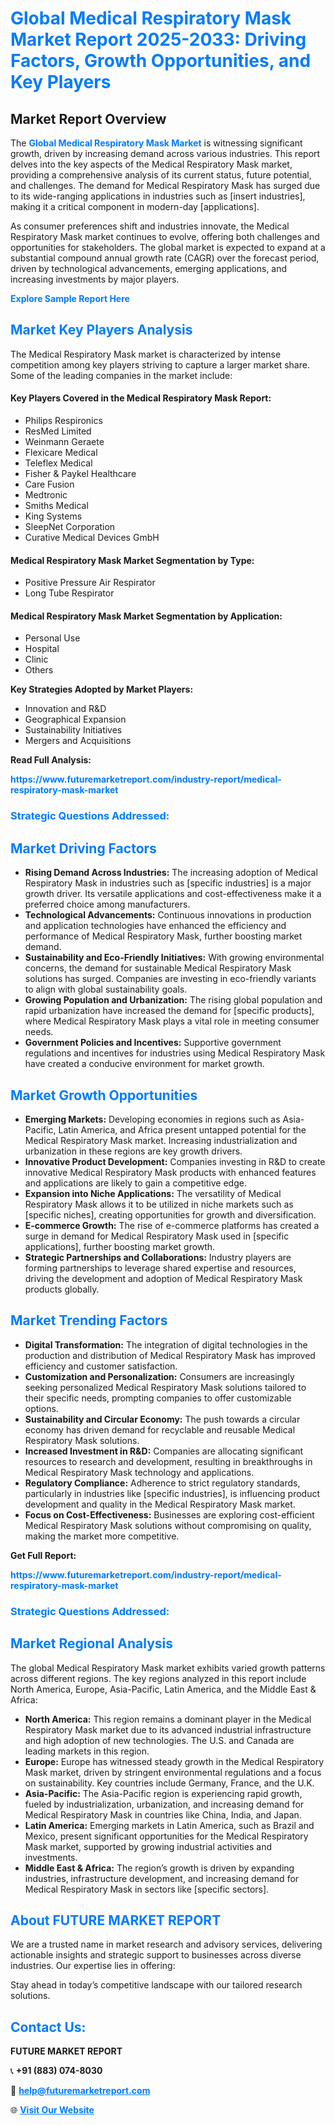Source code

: <h1 style="color: #007BFF;">Global Medical Respiratory Mask Market Report 2025-2033: Driving Factors, Growth Opportunities, and Key Players</h1>

<section id="overview">
<h2>Market Report Overview</h2>
<p>The <a href="https://www.futuremarketreport.com/industry-report/medical-respiratory-mask-market" style="color: #007BFF; text-decoration: none;"><strong>Global Medical Respiratory Mask Market</strong></a> is witnessing significant growth, driven by increasing demand across various industries. This report delves into the key aspects of the Medical Respiratory Mask market, providing a comprehensive analysis of its current status, future potential, and challenges. The demand for Medical Respiratory Mask has surged due to its wide-ranging applications in industries such as [insert industries], making it a critical component in modern-day [applications].</p>
<p>As consumer preferences shift and industries innovate, the Medical Respiratory Mask market continues to evolve, offering both challenges and opportunities for stakeholders. The global market is expected to expand at a substantial compound annual growth rate (CAGR) over the forecast period, driven by technological advancements, emerging applications, and increasing investments by major players.</p>
</section>

<section id="overview">
<p><a href="https://www.futuremarketreport.com/request-sample/reportId=52736" style="color: #007BFF; text-decoration: none;"><strong>Explore Sample Report Here</strong></a></p>
</section>

<section id="key-players">
<h2 style="color: #007BFF;">Market Key Players Analysis</h2>
<p>The Medical Respiratory Mask market is characterized by intense competition among key players striving to capture a larger market share. Some of the leading companies in the market include:</p>
<h4>Key Players Covered in the Medical Respiratory Mask Report:</h4>
<ul><li>Philips Respironics</li><li>ResMed Limited</li><li>Weinmann Geraete</li><li>Flexicare Medical</li><li>Teleflex Medical</li><li>Fisher &amp; Paykel Healthcare</li><li>Care Fusion</li><li>Medtronic</li><li>Smiths Medical</li><li>King Systems</li><li>SleepNet Corporation</li><li>Curative Medical Devices GmbH</li></ul>
<h4>Medical Respiratory Mask Market Segmentation by Type:</h4>
<ul><li>Positive Pressure Air Respirator</li><li>Long Tube Respirator</li></ul>

<h4>Medical Respiratory Mask Market Segmentation by Application:</h4>
<ul><li>Personal Use</li><li>Hospital</li><li>Clinic</li><li>Others</li></ul>
<p><strong>Key Strategies Adopted by Market Players:</strong></p>
<ul>
<li>Innovation and R&D</li>
<li>Geographical Expansion</li>
<li>Sustainability Initiatives</li>
<li>Mergers and Acquisitions</li>
</ul>
</section>

<section>
<p><strong>Read Full Analysis: </strong></p><a href="https://www.futuremarketreport.com/industry-report/medical-respiratory-mask-market" style="color: #007BFF; text-decoration: none;"><strong>https://www.futuremarketreport.com/industry-report/medical-respiratory-mask-market</strong></a>
<h3 style="color: #007BFF;">Strategic Questions Addressed:</h3>
</section>

<section id="driving-factors">
<h2 style="color: #007BFF;">Market Driving Factors</h2>
<ul>
<li><strong>Rising Demand Across Industries:</strong> The increasing adoption of Medical Respiratory Mask in industries such as [specific industries] is a major growth driver. Its versatile applications and cost-effectiveness make it a preferred choice among manufacturers.</li>
<li><strong>Technological Advancements:</strong> Continuous innovations in production and application technologies have enhanced the efficiency and performance of Medical Respiratory Mask, further boosting market demand.</li>
<li><strong>Sustainability and Eco-Friendly Initiatives:</strong> With growing environmental concerns, the demand for sustainable Medical Respiratory Mask solutions has surged. Companies are investing in eco-friendly variants to align with global sustainability goals.</li>
<li><strong>Growing Population and Urbanization:</strong> The rising global population and rapid urbanization have increased the demand for [specific products], where Medical Respiratory Mask plays a vital role in meeting consumer needs.</li>
<li><strong>Government Policies and Incentives:</strong> Supportive government regulations and incentives for industries using Medical Respiratory Mask have created a conducive environment for market growth.</li>
</ul>
</section>

<section id="growth-opportunities">
<h2 style="color: #007BFF;">Market Growth Opportunities</h2>
<ul>
<li><strong>Emerging Markets:</strong> Developing economies in regions such as Asia-Pacific, Latin America, and Africa present untapped potential for the Medical Respiratory Mask market. Increasing industrialization and urbanization in these regions are key growth drivers.</li>
<li><strong>Innovative Product Development:</strong> Companies investing in R&D to create innovative Medical Respiratory Mask products with enhanced features and applications are likely to gain a competitive edge.</li>
<li><strong>Expansion into Niche Applications:</strong> The versatility of Medical Respiratory Mask allows it to be utilized in niche markets such as [specific niches], creating opportunities for growth and diversification.</li>
<li><strong>E-commerce Growth:</strong> The rise of e-commerce platforms has created a surge in demand for Medical Respiratory Mask used in [specific applications], further boosting market growth.</li>
<li><strong>Strategic Partnerships and Collaborations:</strong> Industry players are forming partnerships to leverage shared expertise and resources, driving the development and adoption of Medical Respiratory Mask products globally.</li>
</ul>
</section>

<section id="trending-factors">
<h2 style="color: #007BFF;">Market Trending Factors</h2>
<ul>
<li><strong>Digital Transformation:</strong> The integration of digital technologies in the production and distribution of Medical Respiratory Mask has improved efficiency and customer satisfaction.</li>
<li><strong>Customization and Personalization:</strong> Consumers are increasingly seeking personalized Medical Respiratory Mask solutions tailored to their specific needs, prompting companies to offer customizable options.</li>
<li><strong>Sustainability and Circular Economy:</strong> The push towards a circular economy has driven demand for recyclable and reusable Medical Respiratory Mask solutions.</li>
<li><strong>Increased Investment in R&D:</strong> Companies are allocating significant resources to research and development, resulting in breakthroughs in Medical Respiratory Mask technology and applications.</li>
<li><strong>Regulatory Compliance:</strong> Adherence to strict regulatory standards, particularly in industries like [specific industries], is influencing product development and quality in the Medical Respiratory Mask market.</li>
<li><strong>Focus on Cost-Effectiveness:</strong> Businesses are exploring cost-efficient Medical Respiratory Mask solutions without compromising on quality, making the market more competitive.</li>
</ul>
</section>

<section>
<p><strong>Get Full Report: </strong></p><a href="https://www.futuremarketreport.com/industry-report/medical-respiratory-mask-market" style="color: #007BFF; text-decoration: none;"><strong>https://www.futuremarketreport.com/industry-report/medical-respiratory-mask-market</strong></a>
<h3 style="color: #007BFF;">Strategic Questions Addressed:</h3>
</section>


<section id="regional-analysis">
<h2 style="color: #007BFF;">Market Regional Analysis</h2>
<p>The global Medical Respiratory Mask market exhibits varied growth patterns across different regions. The key regions analyzed in this report include North America, Europe, Asia-Pacific, Latin America, and the Middle East & Africa:</p>
<ul>
<li><strong>North America:</strong> This region remains a dominant player in the Medical Respiratory Mask market due to its advanced industrial infrastructure and high adoption of new technologies. The U.S. and Canada are leading markets in this region.</li>
<li><strong>Europe:</strong> Europe has witnessed steady growth in the Medical Respiratory Mask market, driven by stringent environmental regulations and a focus on sustainability. Key countries include Germany, France, and the U.K.</li>
<li><strong>Asia-Pacific:</strong> The Asia-Pacific region is experiencing rapid growth, fueled by industrialization, urbanization, and increasing demand for Medical Respiratory Mask in countries like China, India, and Japan.</li>
<li><strong>Latin America:</strong> Emerging markets in Latin America, such as Brazil and Mexico, present significant opportunities for the Medical Respiratory Mask market, supported by growing industrial activities and investments.</li>
<li><strong>Middle East & Africa:</strong> The region’s growth is driven by expanding industries, infrastructure development, and increasing demand for Medical Respiratory Mask in sectors like [specific sectors].</li>
</ul>
</section>

<footer>
<h2 style="color: #007BFF;">About FUTURE MARKET REPORT</h2>
<p>We are a trusted name in market research and advisory services, delivering actionable insights and strategic support to businesses across diverse industries. Our expertise lies in offering:</p>

<p>Stay ahead in today’s competitive landscape with our tailored research solutions.</p>

<h2 style="color: #007BFF;">Contact Us:</h2>
<p><strong>FUTURE MARKET REPORT</strong></p>
<p>📞 <strong>+91 (883) 074-8030</strong></p>
<p>📧 <strong><a href="mailto:help@futuremarketreport.com" style="color: #007BFF;">help@futuremarketreport.com</a></strong></p>
<p>🌐 <strong><a href="https://www.futuremarketreport.com/" style="color: #007BFF;">Visit Our Website</a></strong></p>
</footer>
+ + + + + + +
▶ PROBLEM TO WORK ON
Exactly as they appear, transcribe the lines from the top of the material above through the line with "<h2>Market Report Overview</h2>". Omit any picture.

▶ SOLUTION TO THIS PROBLEM
Source code

: <h1 style="color: #007BFF;">Global Medical Respiratory Mask Market Report 2025-2033: Driving Factors, Growth Opportunities, and Key Players</h1>

<section id="overview">
<h2>Market Report Overview</h2>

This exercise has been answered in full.